Checking gaps with a feeler gauge.

Ok…. Let’s review our status here.

We have: Spark, Oil, Water, Fuel  —- hmmmm.

When we brought the car to California we stopped outside of St. Louis, Missouri to visit with John Fleck, grandson of Michael Fleck the original owner of the car. Part of our discussion was about his recollections of the car when he was visiting Hobart, Indiana. Apparently it had always been in a garage and wasn’t working, but he and his young siblings would play in it and bounce on the seats. He had never seen it run. John is now over 70 years old.

I think we should see if we can get this long dormant engine to make some noise and maybe cough or pop.

 

Gas It Up

With wiring and approximate timing of the engine mostly done, there is the issue of fuel. Because I was leaving the body off the frame, the gas tank would not mount where it is supposed to go. Because I added my nice Econoline back seat, it wouldn’t fit under there anyway. Besides, I don’t need a 10 – 15 gallon tank on the car to test the engine.  And…… do I really want a lot of flammable fuel around when I’m messing with a carburetor and fuel lines of unknown reliability?  Probably not.  So let’s go small.  The search was on for an appropriate container for small quantities of fuel to be located at an elevation above the height of the carburetor.  There is no fuel pump, so gas gets to the carburetor by flowing downhill. I came up with the following rig. The emojis on the aluminum water bottle did not cost extra, but gave the fuel tank a nice touch.

Fuel tank, gas line and carburetor testing platform.

I had rebuilt the carburetor several years ago.

Stromberg B No. 4, carburetor – Exploded & Annotated View.

The carb came apart and mostly went back together pretty nicely. But it had not been tested for leaks or otherwise adjusted in any way. It looked nice, but was it functional?

Ooooh, brass.

As it turned out, it leaked. A lot. And it required use of magic EZ Turn fuel resistant lubricant (and goopy sealant) in all sorts of places. Unfortunately, it still wanted to flood the float tank so I spent many hours putzing around trying to get the float needle to seat properly.  Because I have been buying up Stromberg B No. 4 carburetors, I’ve seen several versions. Indeed with an inventory of 4 now, no two carbs have similar needle valves. They are all different. Some were in terrible shape, others, like our original carb, were in pretty good shape. Still the needle did not have its original plating intact which may prove to be an ongoing issue. I honed and spun and cleaned and even bopped it gently to get it to fit snug and not leak. And eventually I “mostly” succeeded. Let’s just say that the leak is very slow now and most of the gas evaporates before it can actually drip on the floor or into a container.

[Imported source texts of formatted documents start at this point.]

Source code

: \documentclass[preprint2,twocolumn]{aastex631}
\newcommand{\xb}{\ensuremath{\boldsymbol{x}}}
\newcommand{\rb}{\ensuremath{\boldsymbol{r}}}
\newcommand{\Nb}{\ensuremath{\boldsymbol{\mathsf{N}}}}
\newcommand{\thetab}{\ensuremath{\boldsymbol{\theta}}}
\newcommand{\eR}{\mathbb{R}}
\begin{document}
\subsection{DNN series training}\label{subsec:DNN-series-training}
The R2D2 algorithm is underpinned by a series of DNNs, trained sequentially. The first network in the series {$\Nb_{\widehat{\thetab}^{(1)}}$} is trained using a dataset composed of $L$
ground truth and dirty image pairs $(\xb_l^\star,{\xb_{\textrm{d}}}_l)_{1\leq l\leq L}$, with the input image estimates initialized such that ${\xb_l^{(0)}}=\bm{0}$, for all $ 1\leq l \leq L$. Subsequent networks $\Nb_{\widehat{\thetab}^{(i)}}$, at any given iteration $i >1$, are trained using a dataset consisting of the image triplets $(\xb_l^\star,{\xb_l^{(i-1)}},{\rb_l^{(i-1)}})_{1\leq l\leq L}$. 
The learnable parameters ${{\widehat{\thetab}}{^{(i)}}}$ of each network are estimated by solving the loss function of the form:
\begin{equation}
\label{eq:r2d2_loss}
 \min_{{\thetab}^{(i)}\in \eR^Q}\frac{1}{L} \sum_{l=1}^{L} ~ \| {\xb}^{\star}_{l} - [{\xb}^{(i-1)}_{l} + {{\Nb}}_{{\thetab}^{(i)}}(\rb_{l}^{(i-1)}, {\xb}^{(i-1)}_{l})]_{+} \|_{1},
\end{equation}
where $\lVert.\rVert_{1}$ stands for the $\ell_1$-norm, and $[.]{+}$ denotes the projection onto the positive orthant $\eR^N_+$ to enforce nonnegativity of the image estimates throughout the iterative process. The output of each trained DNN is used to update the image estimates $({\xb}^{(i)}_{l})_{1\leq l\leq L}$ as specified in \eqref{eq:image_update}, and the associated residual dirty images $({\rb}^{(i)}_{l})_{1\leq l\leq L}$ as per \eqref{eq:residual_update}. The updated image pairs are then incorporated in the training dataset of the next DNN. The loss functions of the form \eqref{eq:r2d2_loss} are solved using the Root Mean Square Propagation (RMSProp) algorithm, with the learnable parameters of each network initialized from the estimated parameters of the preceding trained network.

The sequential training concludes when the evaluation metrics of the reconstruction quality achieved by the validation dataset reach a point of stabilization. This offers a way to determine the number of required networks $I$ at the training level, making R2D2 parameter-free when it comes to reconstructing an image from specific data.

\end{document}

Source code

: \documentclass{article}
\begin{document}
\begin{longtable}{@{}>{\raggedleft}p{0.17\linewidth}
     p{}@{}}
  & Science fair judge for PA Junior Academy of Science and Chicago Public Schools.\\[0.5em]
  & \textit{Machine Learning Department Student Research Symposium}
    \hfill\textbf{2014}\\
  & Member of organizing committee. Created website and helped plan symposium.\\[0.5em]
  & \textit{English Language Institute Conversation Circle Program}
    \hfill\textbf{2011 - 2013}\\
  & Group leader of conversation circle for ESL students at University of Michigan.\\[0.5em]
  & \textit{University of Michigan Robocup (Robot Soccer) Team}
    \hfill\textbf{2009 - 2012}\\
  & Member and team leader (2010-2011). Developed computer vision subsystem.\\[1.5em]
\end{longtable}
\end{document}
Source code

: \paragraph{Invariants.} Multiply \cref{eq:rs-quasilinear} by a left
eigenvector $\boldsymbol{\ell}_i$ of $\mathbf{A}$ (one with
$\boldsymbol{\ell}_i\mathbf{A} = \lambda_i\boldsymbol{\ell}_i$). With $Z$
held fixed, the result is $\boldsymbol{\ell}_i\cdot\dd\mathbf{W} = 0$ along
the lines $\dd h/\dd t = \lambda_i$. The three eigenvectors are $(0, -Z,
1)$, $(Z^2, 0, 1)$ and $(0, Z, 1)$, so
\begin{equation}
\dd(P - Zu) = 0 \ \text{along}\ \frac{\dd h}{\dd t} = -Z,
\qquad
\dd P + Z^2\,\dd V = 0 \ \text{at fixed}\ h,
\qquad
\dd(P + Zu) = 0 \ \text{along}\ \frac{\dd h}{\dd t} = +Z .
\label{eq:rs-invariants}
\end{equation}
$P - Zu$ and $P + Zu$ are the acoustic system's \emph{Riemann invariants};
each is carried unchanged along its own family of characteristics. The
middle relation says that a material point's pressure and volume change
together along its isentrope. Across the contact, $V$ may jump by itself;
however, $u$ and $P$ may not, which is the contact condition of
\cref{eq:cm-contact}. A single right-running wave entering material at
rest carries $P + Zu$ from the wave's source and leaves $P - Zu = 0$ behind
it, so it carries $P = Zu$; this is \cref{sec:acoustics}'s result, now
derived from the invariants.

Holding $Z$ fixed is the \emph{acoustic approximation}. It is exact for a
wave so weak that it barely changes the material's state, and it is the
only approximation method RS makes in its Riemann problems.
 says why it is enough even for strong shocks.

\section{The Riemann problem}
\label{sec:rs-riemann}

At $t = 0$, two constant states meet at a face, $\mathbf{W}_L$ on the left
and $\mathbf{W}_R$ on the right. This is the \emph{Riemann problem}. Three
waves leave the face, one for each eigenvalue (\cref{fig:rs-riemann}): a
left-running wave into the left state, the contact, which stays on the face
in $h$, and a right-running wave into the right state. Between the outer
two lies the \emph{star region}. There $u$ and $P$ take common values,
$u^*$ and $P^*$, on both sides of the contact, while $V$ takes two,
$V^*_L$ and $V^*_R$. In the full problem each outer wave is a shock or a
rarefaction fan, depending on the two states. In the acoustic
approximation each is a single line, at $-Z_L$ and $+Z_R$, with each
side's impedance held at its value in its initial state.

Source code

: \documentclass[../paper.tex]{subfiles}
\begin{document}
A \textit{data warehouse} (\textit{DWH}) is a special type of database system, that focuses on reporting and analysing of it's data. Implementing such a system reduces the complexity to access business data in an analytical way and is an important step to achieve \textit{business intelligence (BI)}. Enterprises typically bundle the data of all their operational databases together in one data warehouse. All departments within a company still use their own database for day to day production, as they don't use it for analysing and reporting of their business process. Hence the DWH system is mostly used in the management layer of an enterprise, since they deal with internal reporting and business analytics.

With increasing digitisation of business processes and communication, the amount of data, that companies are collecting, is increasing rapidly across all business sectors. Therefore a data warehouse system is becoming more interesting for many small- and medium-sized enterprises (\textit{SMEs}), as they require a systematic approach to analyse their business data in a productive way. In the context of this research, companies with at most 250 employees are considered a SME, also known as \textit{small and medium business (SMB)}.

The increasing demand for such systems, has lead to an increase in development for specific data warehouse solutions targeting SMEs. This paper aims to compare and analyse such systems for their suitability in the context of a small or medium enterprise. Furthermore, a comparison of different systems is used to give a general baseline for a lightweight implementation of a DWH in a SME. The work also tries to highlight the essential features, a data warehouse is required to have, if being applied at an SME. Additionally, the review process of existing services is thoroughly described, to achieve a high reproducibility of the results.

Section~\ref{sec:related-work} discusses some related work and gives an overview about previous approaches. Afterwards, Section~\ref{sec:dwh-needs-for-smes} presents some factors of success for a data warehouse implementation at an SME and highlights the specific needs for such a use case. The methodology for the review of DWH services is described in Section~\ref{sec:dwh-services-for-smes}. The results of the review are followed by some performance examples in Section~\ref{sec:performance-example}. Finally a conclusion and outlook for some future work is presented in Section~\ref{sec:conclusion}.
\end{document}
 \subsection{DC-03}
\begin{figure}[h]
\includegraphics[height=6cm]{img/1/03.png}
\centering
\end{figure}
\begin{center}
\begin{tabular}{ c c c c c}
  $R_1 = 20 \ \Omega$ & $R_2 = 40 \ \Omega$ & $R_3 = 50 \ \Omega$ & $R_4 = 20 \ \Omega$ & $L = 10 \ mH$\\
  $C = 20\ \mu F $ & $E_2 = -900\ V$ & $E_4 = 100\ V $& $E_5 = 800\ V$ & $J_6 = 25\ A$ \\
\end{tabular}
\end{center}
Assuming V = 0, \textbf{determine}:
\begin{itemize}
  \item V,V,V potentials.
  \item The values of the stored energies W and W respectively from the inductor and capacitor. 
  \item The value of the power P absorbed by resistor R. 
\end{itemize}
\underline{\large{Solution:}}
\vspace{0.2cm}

Needle valve with a bit of plating on the tip, and the seat into which it fit– and sometimes seals.

Another interesting fact turned up from using supposed “clear fuel line” to connect the little fuel tank to the carburetor.  It hardens up in about one day and becomes inflexible. Who knew? That isn’t reassuring. But again, this is another reason I chose to have a very small fuel tank — thereby minimizing potential fuel spill issues. When I get to the point where we have solved the leaky carburetor and adjustment issues, I will convert to a standard black rubber fuel line. In the mean time, it is nice to be able to see that the fuel is or isn’t flowing through the tube or isn’t blocked by bubbles.

Testing the carburetor for leaks on a temporary stand.

 

 

Re-Assembly Continues

One of the necessary parts for initial start up and running that is absent when you have removed the body of the car, is some place to sit.  I found a back seat from a Ford Econoline van advertised on-line and picked it up.  The floor mount brackets were missing, so I had to buy a set. You can see from the picture that if I sit in the middle of the seat, I get a seat belt.  I hope I don’t need it.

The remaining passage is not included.